PESHAWAR, Pakistan - A former Afghan governor kidnapped nearly two weeks ago in Pakistan's capital was freed Friday after a shoot-out with police, he told AFP, saying he could not identify the men who abducted him.
Sayed Fazlullah Wahidi said he was being transported by his kidnappers, blindfolded, when they were stopped at a police checkpoint in Mardan, near Pakistan's northwestern city of Peshawar.
Gunfire rang out, he said, and the three men holding him ran away.
Speaking from the Afghan consulate in Peshawar, he said he did not know who snatched him from an upscale district in Islamabad on February 12.

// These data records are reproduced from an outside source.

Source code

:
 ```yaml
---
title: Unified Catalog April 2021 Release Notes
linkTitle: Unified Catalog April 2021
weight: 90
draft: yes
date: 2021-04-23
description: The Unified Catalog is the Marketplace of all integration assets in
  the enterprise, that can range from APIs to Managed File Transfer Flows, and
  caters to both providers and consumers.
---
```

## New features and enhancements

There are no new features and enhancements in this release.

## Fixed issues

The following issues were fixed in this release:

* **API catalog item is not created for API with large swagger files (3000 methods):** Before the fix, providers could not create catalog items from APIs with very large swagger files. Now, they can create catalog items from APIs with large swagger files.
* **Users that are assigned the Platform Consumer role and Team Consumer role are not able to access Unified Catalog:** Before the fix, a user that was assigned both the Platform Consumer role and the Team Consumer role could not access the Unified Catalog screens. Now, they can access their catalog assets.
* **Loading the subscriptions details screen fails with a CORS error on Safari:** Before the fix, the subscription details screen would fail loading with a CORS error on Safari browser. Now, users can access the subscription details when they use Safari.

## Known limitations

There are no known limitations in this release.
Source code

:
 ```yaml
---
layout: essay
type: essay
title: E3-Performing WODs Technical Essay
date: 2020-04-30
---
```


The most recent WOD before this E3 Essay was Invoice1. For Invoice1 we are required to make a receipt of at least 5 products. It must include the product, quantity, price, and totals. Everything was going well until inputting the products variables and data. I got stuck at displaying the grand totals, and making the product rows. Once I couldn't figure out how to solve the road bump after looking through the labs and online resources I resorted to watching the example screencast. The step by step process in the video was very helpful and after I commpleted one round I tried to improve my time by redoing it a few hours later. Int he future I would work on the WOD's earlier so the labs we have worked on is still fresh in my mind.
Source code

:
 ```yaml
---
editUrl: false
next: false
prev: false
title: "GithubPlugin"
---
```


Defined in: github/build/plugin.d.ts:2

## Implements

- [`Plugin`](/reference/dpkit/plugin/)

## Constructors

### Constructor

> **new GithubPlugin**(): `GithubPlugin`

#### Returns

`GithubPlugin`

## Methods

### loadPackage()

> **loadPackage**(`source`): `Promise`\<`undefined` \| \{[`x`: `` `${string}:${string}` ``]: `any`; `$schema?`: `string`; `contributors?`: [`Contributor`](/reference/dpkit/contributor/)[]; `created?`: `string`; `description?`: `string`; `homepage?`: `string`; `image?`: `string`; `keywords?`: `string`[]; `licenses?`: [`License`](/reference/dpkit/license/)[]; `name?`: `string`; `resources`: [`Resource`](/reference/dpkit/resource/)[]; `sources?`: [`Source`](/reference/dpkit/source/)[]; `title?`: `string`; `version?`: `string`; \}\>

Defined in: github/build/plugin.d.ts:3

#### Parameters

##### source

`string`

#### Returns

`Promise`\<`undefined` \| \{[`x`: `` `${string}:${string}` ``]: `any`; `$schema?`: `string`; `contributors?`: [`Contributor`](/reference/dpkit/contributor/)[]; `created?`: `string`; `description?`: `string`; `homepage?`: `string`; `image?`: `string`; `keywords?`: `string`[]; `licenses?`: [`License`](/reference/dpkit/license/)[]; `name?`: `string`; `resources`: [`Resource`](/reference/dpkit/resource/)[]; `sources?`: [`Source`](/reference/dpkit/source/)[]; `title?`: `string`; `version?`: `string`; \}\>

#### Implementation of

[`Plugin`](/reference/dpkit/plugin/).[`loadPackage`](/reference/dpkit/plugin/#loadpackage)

"The kidnappers did not talk about their demands and they did not put me in contact with my family," the former Herat provincial governor told AFP.
He said they had treated him well, adding they had not tortured him and fed him regularly.
Pakistan is in the grip of a homegrown Taliban insurgency, but the tightly-guarded capital has a low crime rate. The F-7/2 sector where Wahidi was seized is a high security area that houses politicians, bureaucrats and expats.
A senior local police official who spoke to AFP on condition of anonymity confirmed police had secured Wahidi's release early Friday, but said he could give no further details about the kidnappers' identity or whether a ransom was paid.
A senior diplomat in the Afghan consulate in Peshawar, Muhammad Wali Sultani, also confirmed Wahidi was handed over to them early Friday.
Afghanistan had summoned Pakistan's ambassador to Kabul to its foreign ministry and expressed "serious concerns" over the kidnapping.
A statement from the Afghan foreign ministry Friday said it "appreciates" Pakistan's efforts in freeing Wahidi, adding it "considers co-operation on such issues between both countries as necessary".
Kabul has fraught relations with Islamabad, which it blames for sponsoring Taliban militants fighting an ongoing insurgency in Afghanistan.
Wahidi told AFP he hopes to fly to Kabul later Friday.